§ **REQUIREMENT**:
Lines below containing the word "Oktober" should be copied out.

§ **THE RECORDS**:
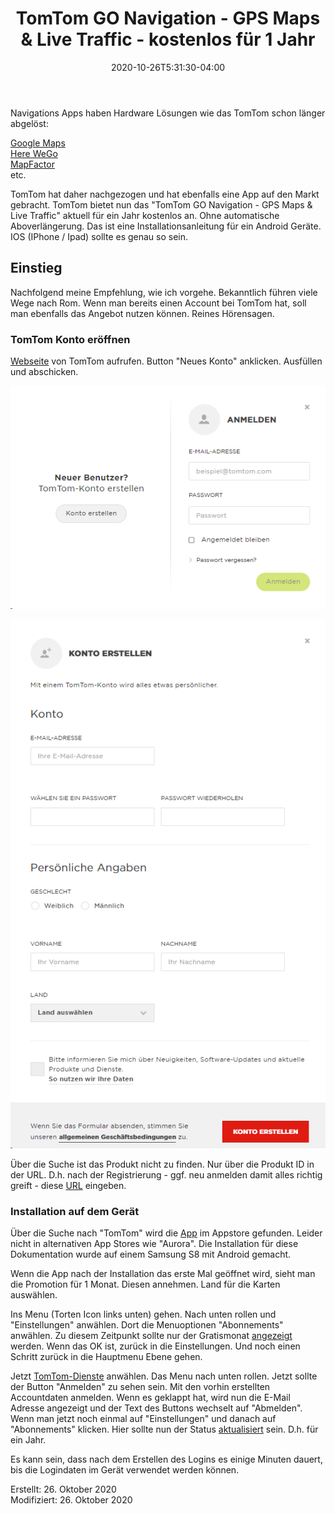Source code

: ﻿---
title: "TomTom GO Navigation - GPS Maps & Live Traffic - kostenlos für 1 Jahr"
date: 2020-10-26T5:31:30-04:00
categories:
  - Praxis
tags:
  - 
  - 
---

Navigations Apps haben Hardware Lösungen wie das TomTom schon länger abgelöst:

[Google Maps](https://play.google.com/store/apps/details?id=com.google.android.apps.mapslite)  
[Here WeGo](https://play.google.com/store/apps/details?id=com.here.app.maps)  
[MapFactor](https://play.google.com/store/apps/details?id=com.mapfactor.navigator)  
etc.  

TomTom hat daher nachgezogen und hat ebenfalls eine App auf den Markt gebracht. TomTom bietet nun das "TomTom GO Navigation - GPS Maps & Live Traffic" aktuell für ein Jahr kostenlos an. Ohne automatische Aboverlängerung. Das ist eine Installationsanleitung für ein Android Geräte. IOS (IPhone / Ipad) sollte es genau so sein.


## Einstieg  

Nachfolgend meine Empfehlung, wie ich vorgehe. Bekanntlich führen viele Wege nach Rom. Wenn man bereits einen Account bei TomTom hat, soll man  ebenfalls das Angebot nutzen können. Reines Hörensagen.

### TomTom Konto eröffnen  

[Webseite](https://www.tomtom.com/uam/UI/Login?realm=uam&service=onetomtom&authlevel=1&goto=/uam/idpssoinit%3FmetaAlias%3D%2Fuam%2Fidp%26spEntityID%3Danchorage.prod.tomtom.com%26RelayState%3Dhttps%3A%2F%2Fwww.tomtom.com%2Fde_ch%2Faccount%2Fdetails.html)  von TomTom aufrufen. Button "Neues Konto" anklicken. Ausfüllen und abschicken.  

![Neues Konto](/image/30-5.png)  

![Registrierung](/image/30-6.png)  

Über die Suche ist das Produkt nicht zu finden. Nur über die Produkt ID in der URL. D.h. nach der Registrierung - ggf. neu anmelden damit alles richtig greift - diese [URL](https://www.tomtom.com/de_ch/account/order-details.html?orderId=410399370) eingeben.  

### Installation auf dem Gerät  

Über die Suche nach "TomTom" wird die [App](https://play.google.com/store/apps/details?id=com.tomtom.gplay.navapp&hl=ch) im Appstore gefunden. Leider nicht in alternativen App Stores wie "Aurora". Die Installation für diese Dokumentation wurde auf einem Samsung S8 mit Android gemacht. 

Wenn die App nach der Installation das erste Mal geöffnet wird, sieht man die Promotion für 1 Monat. Diesen annehmen. Land für die Karten auswählen.  

Ins Menu (Torten Icon links unten) gehen. Nach unten rollen und "Einstellungen" anwählen. Dort die Menuoptionen "Abonnements" anwählen. Zu diesem Zeitpunkt sollte nur der  Gratismonat [angezeigt](/image/30-1.png) werden. Wenn das OK ist, zurück in die Einstellungen. Und noch einen Schritt zurück in die Hauptmenu Ebene gehen.  

Jetzt [TomTom-Dienste](/image/30-2.png) anwählen. Das Menu nach unten rollen. Jetzt sollte der Button "Anmelden" zu sehen sein. Mit den vorhin erstellten Accountdaten anmelden. Wenn es geklappt hat, wird nun die E-Mail Adresse angezeigt und der Text des Buttons wechselt auf "Abmelden".  Wenn man jetzt noch einmal auf "Einstellungen" und danach auf "Abonnements" klicken. Hier sollte nun der Status [aktualisiert](/image/30-1.png) sein. D.h. für ein Jahr.

Es kann sein, dass nach dem Erstellen des Logins es einige Minuten dauert, bis die Logindaten im Gerät verwendet werden können.




Erstellt:		26. Oktober 2020  
Modifiziert:	26. Oktober 2020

§ **OUTPUT FOR THIS TASK**:
Erstellt:		26. Oktober 2020  
Modifiziert:	26. Oktober 2020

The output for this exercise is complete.